■ Instructions for the task: Which lines in the records below hold the word "입력받은"? Copy each of them.

■ Document images with source code:
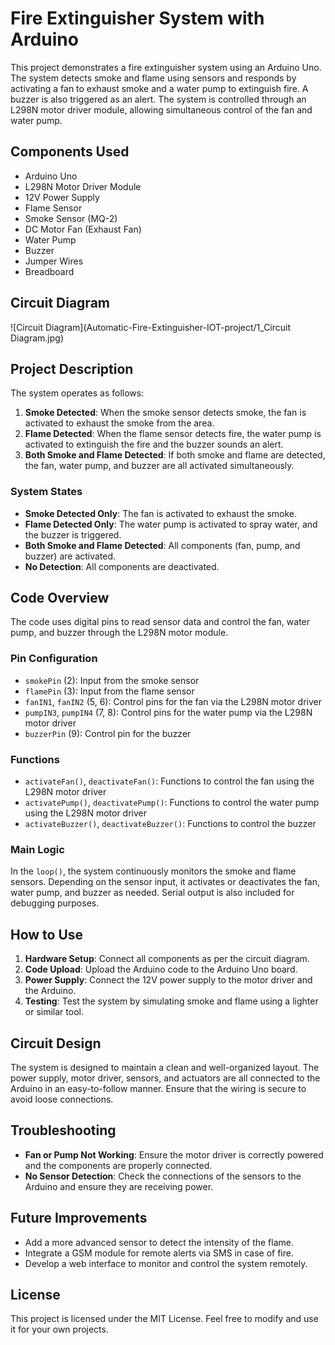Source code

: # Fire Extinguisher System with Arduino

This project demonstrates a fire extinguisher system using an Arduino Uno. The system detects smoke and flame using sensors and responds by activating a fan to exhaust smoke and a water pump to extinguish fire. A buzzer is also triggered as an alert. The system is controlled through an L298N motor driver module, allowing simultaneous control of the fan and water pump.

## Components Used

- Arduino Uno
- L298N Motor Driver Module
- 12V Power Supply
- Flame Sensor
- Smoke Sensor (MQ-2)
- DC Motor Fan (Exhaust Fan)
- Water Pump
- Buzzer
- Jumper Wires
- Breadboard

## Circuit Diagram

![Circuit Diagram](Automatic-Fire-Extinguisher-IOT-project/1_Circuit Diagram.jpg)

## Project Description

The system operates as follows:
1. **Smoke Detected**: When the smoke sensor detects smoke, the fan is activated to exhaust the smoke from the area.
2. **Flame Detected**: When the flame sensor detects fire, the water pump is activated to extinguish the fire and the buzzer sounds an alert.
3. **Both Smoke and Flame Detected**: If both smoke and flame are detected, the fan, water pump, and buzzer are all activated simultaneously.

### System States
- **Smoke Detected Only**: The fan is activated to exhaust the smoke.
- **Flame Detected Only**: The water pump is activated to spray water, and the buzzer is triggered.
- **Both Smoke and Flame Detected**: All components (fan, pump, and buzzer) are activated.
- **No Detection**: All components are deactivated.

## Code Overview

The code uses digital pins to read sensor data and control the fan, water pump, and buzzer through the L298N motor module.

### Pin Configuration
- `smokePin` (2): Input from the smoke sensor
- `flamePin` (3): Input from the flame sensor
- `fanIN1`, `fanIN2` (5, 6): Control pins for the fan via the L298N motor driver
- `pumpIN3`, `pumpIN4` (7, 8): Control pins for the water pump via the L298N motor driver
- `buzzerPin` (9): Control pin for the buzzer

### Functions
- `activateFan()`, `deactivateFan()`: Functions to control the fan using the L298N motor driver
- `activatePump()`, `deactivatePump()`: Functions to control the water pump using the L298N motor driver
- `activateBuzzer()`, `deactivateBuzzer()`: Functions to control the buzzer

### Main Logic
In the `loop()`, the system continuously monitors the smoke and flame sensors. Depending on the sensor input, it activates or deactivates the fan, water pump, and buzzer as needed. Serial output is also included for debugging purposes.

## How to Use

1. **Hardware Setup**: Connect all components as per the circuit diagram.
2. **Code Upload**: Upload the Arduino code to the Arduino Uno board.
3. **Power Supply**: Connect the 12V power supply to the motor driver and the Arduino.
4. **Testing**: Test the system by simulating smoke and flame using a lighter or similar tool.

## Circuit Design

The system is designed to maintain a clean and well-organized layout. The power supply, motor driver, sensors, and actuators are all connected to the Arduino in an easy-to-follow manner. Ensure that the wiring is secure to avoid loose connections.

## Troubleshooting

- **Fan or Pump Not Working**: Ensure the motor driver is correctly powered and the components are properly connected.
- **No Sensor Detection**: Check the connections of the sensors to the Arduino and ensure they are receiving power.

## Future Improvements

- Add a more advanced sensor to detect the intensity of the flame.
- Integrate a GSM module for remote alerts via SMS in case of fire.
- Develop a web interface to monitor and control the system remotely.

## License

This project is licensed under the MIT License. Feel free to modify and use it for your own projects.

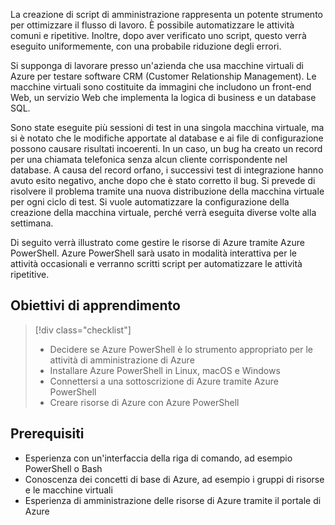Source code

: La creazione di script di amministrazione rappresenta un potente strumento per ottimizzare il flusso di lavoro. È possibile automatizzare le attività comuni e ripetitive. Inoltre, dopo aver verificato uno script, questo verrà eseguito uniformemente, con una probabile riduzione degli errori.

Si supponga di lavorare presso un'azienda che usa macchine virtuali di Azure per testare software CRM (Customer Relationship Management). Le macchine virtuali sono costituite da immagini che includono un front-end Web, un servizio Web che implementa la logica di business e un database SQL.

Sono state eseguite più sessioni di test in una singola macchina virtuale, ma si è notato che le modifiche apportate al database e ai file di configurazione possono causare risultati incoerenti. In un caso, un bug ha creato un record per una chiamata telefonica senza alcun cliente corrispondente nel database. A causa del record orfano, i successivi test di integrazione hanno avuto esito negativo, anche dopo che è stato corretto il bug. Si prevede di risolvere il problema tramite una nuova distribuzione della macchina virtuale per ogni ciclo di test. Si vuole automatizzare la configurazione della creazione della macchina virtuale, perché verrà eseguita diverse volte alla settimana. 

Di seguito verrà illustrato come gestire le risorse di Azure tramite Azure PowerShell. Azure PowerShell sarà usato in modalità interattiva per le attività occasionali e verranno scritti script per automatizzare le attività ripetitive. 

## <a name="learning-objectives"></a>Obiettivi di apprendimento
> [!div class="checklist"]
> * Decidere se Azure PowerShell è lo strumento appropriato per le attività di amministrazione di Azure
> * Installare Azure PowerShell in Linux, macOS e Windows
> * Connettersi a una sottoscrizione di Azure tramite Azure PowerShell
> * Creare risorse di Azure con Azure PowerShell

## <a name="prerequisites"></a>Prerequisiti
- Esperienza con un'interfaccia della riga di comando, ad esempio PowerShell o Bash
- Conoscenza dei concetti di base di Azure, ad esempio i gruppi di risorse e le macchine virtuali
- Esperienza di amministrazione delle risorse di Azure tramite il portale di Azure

* * *

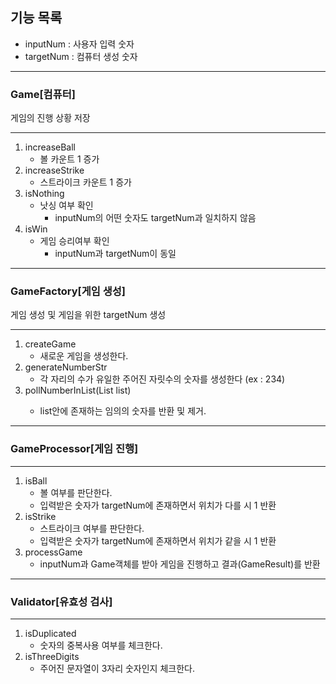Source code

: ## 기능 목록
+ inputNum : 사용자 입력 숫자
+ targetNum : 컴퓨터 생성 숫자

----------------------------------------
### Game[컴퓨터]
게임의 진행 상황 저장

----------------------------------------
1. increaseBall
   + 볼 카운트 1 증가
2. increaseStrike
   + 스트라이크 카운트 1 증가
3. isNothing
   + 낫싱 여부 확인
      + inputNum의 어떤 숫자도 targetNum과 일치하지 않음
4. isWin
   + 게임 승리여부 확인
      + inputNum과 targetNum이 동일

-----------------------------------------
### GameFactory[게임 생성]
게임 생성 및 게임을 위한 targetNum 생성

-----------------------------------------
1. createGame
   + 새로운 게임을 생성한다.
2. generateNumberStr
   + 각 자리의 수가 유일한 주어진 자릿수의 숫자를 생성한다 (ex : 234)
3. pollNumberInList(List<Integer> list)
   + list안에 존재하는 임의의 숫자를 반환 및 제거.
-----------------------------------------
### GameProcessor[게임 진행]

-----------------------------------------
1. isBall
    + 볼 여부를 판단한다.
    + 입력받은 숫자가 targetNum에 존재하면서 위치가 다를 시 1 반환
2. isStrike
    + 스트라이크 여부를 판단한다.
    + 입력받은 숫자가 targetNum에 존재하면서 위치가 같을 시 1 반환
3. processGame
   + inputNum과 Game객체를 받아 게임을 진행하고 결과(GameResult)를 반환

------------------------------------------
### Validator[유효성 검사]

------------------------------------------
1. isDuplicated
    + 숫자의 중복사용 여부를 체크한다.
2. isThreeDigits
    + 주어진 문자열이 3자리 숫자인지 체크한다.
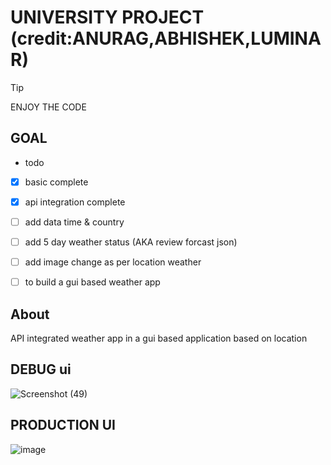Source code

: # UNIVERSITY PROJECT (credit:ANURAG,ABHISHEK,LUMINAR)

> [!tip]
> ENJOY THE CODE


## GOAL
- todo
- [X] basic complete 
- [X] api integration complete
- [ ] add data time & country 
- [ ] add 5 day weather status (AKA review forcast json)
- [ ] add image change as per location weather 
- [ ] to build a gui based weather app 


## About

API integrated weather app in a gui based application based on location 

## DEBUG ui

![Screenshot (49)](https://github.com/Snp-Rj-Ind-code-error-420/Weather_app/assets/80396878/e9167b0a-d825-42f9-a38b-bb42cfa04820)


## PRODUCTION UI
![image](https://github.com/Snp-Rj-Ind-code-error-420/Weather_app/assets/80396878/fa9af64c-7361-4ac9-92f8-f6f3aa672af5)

■ Answer section:
    + 입력받은 숫자가 targetNum에 존재하면서 위치가 다를 시 1 반환
    + 입력받은 숫자가 targetNum에 존재하면서 위치가 같을 시 1 반환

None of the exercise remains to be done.